19h35, le train arrive en gare de Narbonne, je vais devoir descendre mon vélo dont la roue avant est prisonnière du croché auquel il est suspendu. La SNCF à bien fait les choses pour des vélos de course ou de ville, mais il n'ont pas imaginé que l'on pourrait inventer des vélo du type VTT dont le diamètre des pneumatiques est environ le double de celui d'un vélo conventionnel. Ainsi, j'éprouve autant de difficultés à le libérer que j'en ai eu à le suspendre, surtout que tel qu'il est équipé, il doit friser les 16 ou 17 Kg.

La préposée aux billets avait bien insisté sur le fait que je devrais monter mon vélo seul dans le wagon à bagages, et j'ose à peine imaginer ce que ferait une personne d'une soixantaine d'années dans une situation identique. Le contrôleur, nonchalamment appuyé contre la cloison du wagon me regarde me débattre comme un beau diable et ne daigne m'accorder un semblant d'assistance que lorsqu'il ne peut vraiment plus décemment faire autrement.
Non contant qu'il soit impossible de se déplacer avec la SNCF après le 15 Août en franque en compagnie de son vélo entre Port la Nouvelle et Toulouse, il ne faut de plus surtout pas espérer une quelconque assistance de la part de son personnel. Il est vrai qu'avec un tel sens du Service Public, le dit personnel a toutes les chances de pointer rapidement à l'ANPE.

Une fois sur le quai, je vise un des premiers hôtels en face de la gare, est c'est partie pour une douche salvatrice. Je vais m'en tirer pour 200 F de dépassement de budget (cette nuit n'étant pas comprise dans celui-ci).

Le retour de
l'enfant prodigue
Ou,
Le jour le plus long

7h15, déjà réveillé. Il fait chaud. Trop chaud déjà, ça promet ! Ayant pris une douche, je décide d'aller petit déjeuner.

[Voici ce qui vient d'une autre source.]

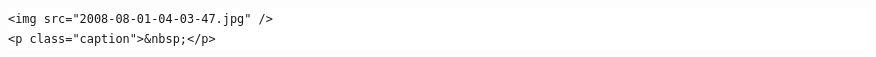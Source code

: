     <img src="2008-08-01-04-03-47.jpg" />
    <p class="caption">&nbsp;</p>
  </div>
  <div class="post-images">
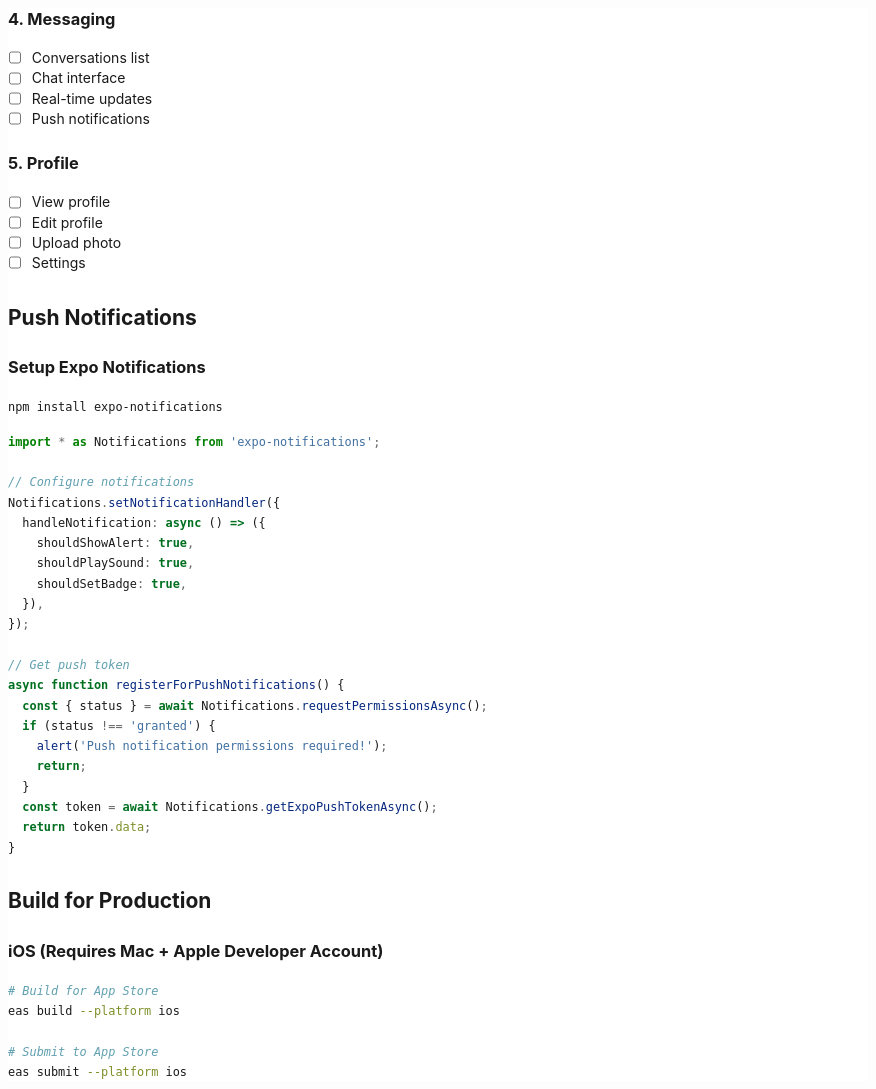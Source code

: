 ### 4. Messaging
- [ ] Conversations list
- [ ] Chat interface
- [ ] Real-time updates
- [ ] Push notifications

### 5. Profile
- [ ] View profile
- [ ] Edit profile
- [ ] Upload photo
- [ ] Settings

## Push Notifications

### Setup Expo Notifications
```bash
npm install expo-notifications
```
```typescript
import * as Notifications from 'expo-notifications';

// Configure notifications
Notifications.setNotificationHandler({
  handleNotification: async () => ({
    shouldShowAlert: true,
    shouldPlaySound: true,
    shouldSetBadge: true,
  }),
});

// Get push token
async function registerForPushNotifications() {
  const { status } = await Notifications.requestPermissionsAsync();
  if (status !== 'granted') {
    alert('Push notification permissions required!');
    return;
  }
  const token = await Notifications.getExpoPushTokenAsync();
  return token.data;
}
```

## Build for Production

### iOS (Requires Mac + Apple Developer Account)
```bash
# Build for App Store
eas build --platform ios

# Submit to App Store
eas submit --platform ios
```
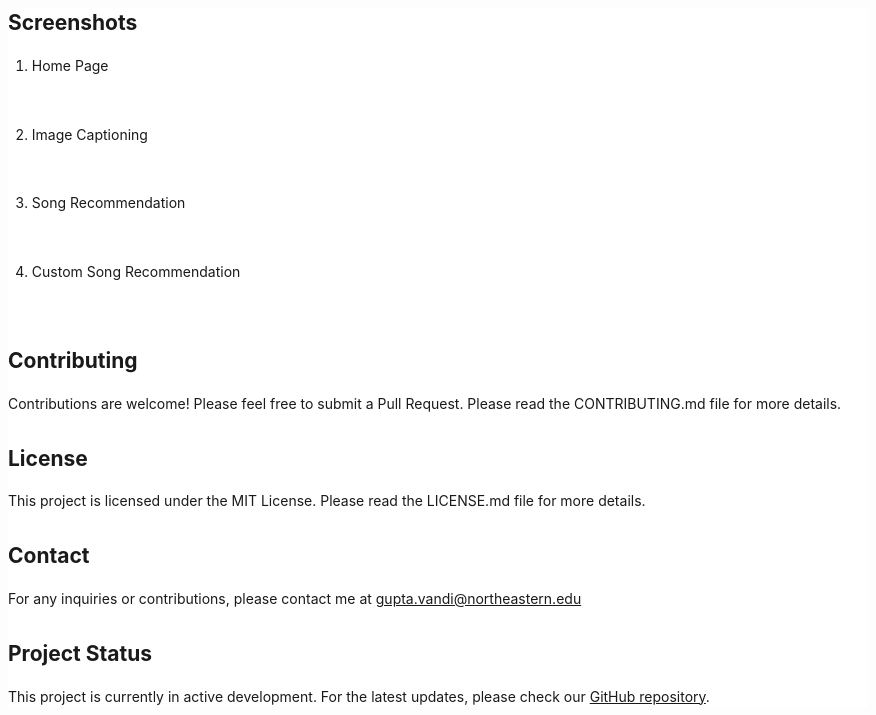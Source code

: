 ## Screenshots

1. Home Page
<img src="./screenshots/1.png" width="3600" alt=""/>

2. Image Captioning
<img src="./screenshots/2.png" width="3600" alt=""/>

3. Song Recommendation
<img src="./screenshots/3.png" width="3600" alt=""/>

4. Custom Song Recommendation
<img src="./screenshots/4.png" width="3600" alt=""/>


## Contributing

Contributions are welcome! Please feel free to submit a Pull Request. Please read the CONTRIBUTING.md file for more details.

## License

This project is licensed under the MIT License. Please read the LICENSE.md file for more details.

## Contact

For any inquiries or contributions, please contact me at [gupta.vandi@northeastern.edu](mailto:gupta.vandi@northeastern.edu)

## Project Status

This project is currently in active development. For the latest updates, please check our [GitHub repository](https://github.com/VanditGupta/SightSync).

Après un petit déjeuner qui ne cassait rien, me voici de nouveau équipé de pieds en cape, prêt à partir à la recherche d'une carte IGN au 100000éme (avec relief) Toulouse / Carcassonne. Après avoir tourné en VTT jusqu'au centre ville, je reviens bredouille pour me rendre compte qu'elle était disponible au kiosque à journaux de la gare.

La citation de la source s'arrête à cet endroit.